Could you copy every record exactly as it appears?
--- Dataset records Enclosed Below ---
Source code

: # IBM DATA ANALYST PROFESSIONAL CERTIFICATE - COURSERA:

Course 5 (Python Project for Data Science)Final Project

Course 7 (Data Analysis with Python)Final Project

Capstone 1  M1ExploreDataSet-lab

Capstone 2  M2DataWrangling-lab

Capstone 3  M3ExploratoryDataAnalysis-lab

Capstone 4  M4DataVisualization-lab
--- End of Enclosed Dataset records ---
Response to the exercise
Source code

: # IBM DATA ANALYST PROFESSIONAL CERTIFICATE - COURSERA:

Course 5 (Python Project for Data Science)Final Project

Course 7 (Data Analysis with Python)Final Project

Capstone 1  M1ExploreDataSet-lab

Capstone 2  M2DataWrangling-lab

Capstone 3  M3ExploratoryDataAnalysis-lab

Capstone 4  M4DataVisualization-lab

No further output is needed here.